Muhammad Zafeer, chauffeur de taxi pakistanais à Athènes, se sent obligé de regarder autour de lui avant de se rendre à la prière. Dans la capitale grecque, plusieurs attaques racistes ont eu lieu contre des mosquées situées dans des vieux garages ou entrepôts. C'est pourquoi le projet de construction à Athènes d'une mosquée financée par l'Etat a été bien accueilli par les intéressés.

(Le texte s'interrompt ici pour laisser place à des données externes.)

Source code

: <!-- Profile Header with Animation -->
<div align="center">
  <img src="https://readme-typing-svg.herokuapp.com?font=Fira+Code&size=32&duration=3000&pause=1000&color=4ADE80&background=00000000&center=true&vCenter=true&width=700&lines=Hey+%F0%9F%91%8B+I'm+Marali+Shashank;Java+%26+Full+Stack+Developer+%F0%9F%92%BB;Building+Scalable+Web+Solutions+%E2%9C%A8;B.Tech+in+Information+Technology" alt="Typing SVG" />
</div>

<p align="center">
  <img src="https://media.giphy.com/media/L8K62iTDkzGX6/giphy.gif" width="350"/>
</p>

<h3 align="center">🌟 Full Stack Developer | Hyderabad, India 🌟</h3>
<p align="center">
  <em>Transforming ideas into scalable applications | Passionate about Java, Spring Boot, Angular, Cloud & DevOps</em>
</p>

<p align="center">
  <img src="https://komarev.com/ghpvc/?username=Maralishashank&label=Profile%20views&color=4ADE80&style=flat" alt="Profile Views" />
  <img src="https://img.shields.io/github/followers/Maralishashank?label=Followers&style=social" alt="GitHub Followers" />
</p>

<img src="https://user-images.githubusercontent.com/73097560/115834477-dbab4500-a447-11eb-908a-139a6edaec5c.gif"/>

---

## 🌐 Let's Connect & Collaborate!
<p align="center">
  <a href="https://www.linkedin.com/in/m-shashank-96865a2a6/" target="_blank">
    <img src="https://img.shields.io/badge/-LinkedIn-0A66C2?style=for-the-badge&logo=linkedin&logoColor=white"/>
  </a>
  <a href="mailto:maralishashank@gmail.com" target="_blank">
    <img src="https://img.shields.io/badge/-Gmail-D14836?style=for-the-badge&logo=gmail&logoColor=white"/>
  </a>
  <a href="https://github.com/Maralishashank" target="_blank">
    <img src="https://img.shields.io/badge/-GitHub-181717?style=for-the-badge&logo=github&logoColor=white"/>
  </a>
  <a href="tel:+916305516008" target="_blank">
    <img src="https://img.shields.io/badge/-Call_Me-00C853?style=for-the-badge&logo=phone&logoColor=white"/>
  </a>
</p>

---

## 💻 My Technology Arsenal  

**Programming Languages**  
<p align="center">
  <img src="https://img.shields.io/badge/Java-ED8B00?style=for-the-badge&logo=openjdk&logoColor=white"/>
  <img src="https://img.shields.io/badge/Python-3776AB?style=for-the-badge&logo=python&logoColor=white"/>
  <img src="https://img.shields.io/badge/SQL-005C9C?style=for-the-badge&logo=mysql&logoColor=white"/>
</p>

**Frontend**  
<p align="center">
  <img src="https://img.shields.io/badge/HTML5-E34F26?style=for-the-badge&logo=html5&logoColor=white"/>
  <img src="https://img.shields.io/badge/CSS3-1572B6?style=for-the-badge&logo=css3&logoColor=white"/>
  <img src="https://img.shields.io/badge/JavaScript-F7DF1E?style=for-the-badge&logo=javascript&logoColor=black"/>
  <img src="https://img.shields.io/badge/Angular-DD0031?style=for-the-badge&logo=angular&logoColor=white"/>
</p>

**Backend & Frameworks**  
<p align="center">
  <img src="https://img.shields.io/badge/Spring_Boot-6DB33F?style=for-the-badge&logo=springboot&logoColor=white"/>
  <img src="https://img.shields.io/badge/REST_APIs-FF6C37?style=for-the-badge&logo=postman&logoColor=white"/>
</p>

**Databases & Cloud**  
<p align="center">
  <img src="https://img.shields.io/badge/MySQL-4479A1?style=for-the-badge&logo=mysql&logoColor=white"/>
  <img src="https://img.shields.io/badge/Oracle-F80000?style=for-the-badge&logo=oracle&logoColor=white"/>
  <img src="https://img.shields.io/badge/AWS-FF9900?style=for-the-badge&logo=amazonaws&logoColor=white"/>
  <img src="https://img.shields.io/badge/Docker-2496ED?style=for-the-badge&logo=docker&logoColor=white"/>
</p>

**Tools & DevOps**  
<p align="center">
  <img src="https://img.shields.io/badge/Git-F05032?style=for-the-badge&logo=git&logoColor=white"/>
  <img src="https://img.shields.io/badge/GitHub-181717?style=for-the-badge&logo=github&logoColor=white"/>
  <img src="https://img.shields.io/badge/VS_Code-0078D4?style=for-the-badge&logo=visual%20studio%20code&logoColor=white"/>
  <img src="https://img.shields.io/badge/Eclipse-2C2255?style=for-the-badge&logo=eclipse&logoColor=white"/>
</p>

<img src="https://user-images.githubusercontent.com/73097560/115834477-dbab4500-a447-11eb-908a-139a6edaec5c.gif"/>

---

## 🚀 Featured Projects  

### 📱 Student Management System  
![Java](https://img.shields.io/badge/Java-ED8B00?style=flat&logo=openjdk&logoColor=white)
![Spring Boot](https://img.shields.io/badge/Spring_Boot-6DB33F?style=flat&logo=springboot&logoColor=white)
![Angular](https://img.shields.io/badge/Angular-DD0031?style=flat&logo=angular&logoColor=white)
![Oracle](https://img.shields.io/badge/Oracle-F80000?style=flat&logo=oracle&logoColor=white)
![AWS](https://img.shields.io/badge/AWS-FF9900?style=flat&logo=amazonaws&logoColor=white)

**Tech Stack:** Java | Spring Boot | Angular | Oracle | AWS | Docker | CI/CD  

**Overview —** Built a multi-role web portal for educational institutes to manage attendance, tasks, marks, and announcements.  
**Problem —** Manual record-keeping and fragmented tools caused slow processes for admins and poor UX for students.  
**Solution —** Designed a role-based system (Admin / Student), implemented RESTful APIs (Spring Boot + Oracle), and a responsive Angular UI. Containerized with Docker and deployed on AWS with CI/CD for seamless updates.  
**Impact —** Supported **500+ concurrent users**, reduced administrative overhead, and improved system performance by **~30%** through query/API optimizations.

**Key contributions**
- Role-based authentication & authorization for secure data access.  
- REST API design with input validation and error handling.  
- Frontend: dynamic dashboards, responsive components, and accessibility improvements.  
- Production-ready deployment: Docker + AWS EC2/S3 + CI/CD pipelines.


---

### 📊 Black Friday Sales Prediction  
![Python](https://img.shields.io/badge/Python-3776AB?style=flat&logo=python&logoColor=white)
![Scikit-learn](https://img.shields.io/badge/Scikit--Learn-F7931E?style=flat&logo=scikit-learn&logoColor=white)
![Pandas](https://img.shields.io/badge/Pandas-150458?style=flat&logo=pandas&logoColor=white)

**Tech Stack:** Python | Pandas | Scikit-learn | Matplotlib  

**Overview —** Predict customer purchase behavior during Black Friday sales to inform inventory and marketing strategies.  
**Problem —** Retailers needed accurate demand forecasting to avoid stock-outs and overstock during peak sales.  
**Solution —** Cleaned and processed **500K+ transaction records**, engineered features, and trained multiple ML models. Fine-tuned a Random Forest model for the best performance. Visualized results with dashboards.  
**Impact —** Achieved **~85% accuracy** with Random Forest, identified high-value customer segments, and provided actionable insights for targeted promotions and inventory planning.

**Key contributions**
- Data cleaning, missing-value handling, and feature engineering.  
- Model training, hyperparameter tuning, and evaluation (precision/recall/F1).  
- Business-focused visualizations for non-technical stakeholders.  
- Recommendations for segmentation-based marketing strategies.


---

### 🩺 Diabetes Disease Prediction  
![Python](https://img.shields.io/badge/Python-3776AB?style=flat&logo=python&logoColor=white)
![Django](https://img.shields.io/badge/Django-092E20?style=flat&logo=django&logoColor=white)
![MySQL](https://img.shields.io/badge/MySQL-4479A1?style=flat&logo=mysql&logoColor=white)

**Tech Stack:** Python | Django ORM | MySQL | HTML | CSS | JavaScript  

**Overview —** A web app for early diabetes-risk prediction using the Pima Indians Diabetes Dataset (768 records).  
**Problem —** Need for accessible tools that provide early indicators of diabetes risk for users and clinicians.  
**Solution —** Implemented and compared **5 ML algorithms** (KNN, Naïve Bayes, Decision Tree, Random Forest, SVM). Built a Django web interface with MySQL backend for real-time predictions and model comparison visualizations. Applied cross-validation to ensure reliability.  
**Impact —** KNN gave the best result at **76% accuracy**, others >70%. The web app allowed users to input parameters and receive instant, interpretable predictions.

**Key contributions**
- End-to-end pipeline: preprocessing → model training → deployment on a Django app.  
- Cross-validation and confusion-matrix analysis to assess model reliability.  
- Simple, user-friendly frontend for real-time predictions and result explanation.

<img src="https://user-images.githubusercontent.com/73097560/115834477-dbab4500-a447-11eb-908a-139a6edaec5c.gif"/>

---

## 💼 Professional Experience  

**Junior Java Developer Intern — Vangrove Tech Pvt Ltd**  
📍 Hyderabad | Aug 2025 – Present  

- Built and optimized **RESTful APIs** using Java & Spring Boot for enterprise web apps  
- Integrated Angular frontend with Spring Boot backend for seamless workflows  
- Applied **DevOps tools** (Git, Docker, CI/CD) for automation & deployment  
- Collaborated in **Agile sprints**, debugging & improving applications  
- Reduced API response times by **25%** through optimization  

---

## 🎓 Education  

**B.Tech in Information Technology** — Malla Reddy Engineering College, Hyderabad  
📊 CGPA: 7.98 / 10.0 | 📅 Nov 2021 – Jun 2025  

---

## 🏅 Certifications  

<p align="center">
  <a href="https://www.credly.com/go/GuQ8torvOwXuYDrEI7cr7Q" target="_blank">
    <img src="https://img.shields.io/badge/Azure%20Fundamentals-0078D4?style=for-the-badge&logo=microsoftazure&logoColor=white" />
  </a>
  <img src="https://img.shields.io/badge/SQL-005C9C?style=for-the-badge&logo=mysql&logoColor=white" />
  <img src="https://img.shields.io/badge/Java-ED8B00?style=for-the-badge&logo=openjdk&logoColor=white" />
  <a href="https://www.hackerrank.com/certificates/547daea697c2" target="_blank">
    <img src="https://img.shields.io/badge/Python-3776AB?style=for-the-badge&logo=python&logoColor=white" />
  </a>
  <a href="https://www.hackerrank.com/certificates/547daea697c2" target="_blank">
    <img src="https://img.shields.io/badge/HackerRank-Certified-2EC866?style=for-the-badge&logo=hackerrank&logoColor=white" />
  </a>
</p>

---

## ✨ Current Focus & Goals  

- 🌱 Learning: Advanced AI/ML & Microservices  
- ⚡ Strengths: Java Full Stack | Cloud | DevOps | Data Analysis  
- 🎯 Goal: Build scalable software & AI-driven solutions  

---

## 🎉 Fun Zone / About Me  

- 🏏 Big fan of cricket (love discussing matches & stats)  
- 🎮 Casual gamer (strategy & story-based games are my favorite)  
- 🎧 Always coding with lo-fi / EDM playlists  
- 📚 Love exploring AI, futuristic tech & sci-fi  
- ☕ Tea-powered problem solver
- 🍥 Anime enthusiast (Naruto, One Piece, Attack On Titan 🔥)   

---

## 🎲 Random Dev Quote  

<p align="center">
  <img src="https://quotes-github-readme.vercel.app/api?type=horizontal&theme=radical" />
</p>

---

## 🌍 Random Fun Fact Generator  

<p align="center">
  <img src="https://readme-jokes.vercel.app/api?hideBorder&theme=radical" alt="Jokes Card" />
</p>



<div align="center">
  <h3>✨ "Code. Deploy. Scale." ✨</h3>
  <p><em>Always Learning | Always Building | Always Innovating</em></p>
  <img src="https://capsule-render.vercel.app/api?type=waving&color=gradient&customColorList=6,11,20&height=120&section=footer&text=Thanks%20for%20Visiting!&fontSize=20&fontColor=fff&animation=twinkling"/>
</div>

«Avant, les mosquées étaient pleines de monde, mais aujourd'hui, les gens ont peur d'aller prier», explique Zafeer. «La Grèce doit décider si elle se veut démocratique ou si elle veut retourner à l'époque du Moyen-Age», poursuit le chauffeur de taxi en haussant les épaules. Toutefois, ce projet de construction, qui a stagné trop longtemps, divise un pays qui a connu quatre siècles de règles turco-ottomanes.
«De l'argent pour la mosquée mais pas pour la population»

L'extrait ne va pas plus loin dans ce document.